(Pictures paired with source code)

━━━

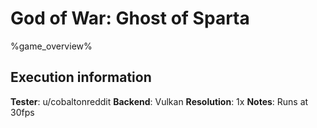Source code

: # God of War: Ghost of Sparta 

%game_overview%

## Execution information

**Tester**: u/cobaltonreddit
**Backend**: Vulkan
**Resolution**: 1x
**Notes**: Runs at 30fps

━━━

- **THE PROBLEM**:
Reproduce the entries above without change, omitting all pictures.

- **ANSWER TO THE PROBLEM**:
Source code

: # God of War: Ghost of Sparta 

%game_overview%

## Execution information

**Tester**: u/cobaltonreddit
**Backend**: Vulkan
**Resolution**: 1x
**Notes**: Runs at 30fps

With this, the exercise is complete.